Material for the task
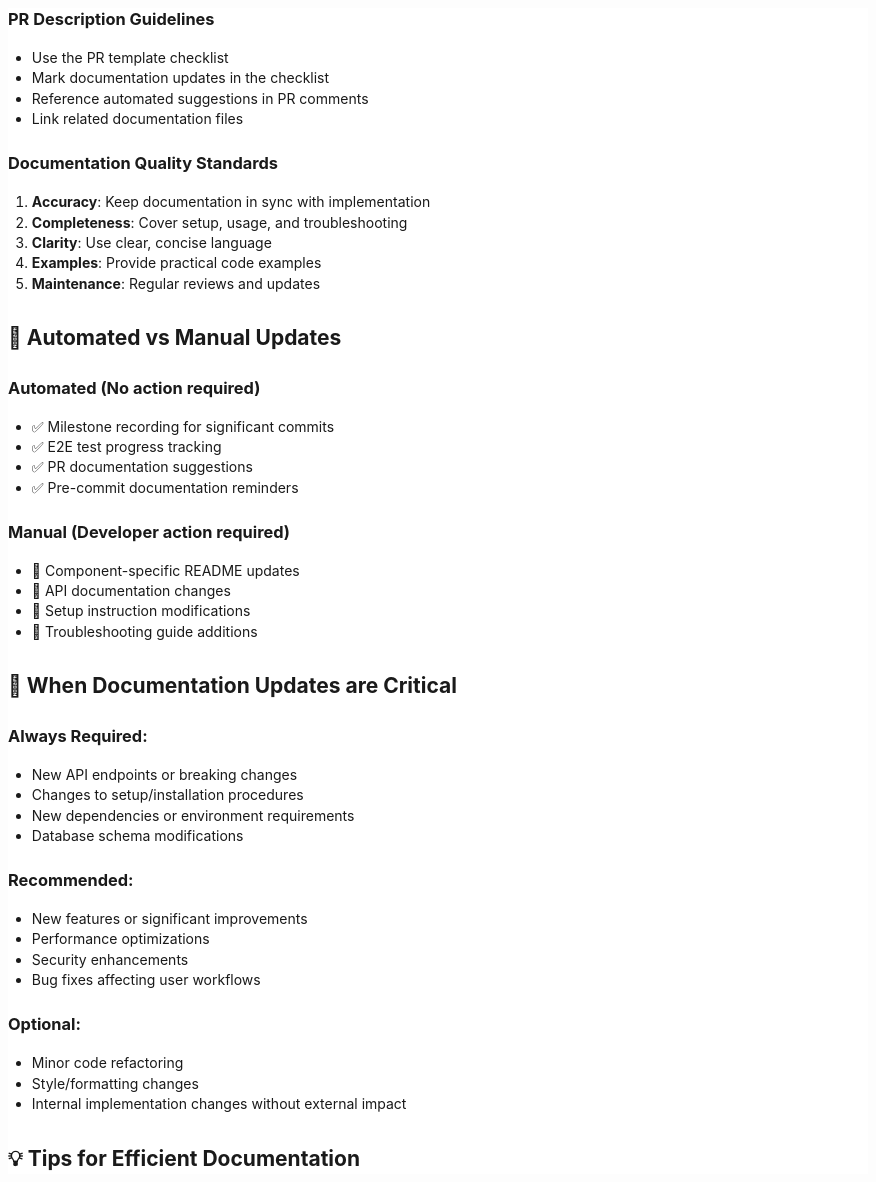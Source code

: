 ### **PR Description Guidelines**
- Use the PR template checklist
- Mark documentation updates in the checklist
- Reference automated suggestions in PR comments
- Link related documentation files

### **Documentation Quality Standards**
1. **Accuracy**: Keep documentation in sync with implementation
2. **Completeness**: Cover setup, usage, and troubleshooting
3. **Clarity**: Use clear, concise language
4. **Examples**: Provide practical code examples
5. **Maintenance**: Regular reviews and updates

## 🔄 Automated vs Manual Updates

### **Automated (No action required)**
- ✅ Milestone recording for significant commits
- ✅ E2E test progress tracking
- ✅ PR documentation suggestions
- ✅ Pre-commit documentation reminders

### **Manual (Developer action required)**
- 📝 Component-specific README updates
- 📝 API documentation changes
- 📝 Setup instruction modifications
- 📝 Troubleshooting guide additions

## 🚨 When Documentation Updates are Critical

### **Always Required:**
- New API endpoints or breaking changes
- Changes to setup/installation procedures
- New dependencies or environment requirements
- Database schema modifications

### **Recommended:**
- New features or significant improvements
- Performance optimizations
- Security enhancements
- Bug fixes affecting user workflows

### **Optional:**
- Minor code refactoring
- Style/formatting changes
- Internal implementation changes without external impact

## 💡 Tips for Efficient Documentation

Required action
Output these and nothing else: the lines from the one holding "- 📝 API documentation changes" through the final line of the entries above, exactly as they appear.

Completed task
- 📝 API documentation changes
- 📝 Setup instruction modifications
- 📝 Troubleshooting guide additions

## 🚨 When Documentation Updates are Critical

### **Always Required:**
- New API endpoints or breaking changes
- Changes to setup/installation procedures
- New dependencies or environment requirements
- Database schema modifications

### **Recommended:**
- New features or significant improvements
- Performance optimizations
- Security enhancements
- Bug fixes affecting user workflows

### **Optional:**
- Minor code refactoring
- Style/formatting changes
- Internal implementation changes without external impact

## 💡 Tips for Efficient Documentation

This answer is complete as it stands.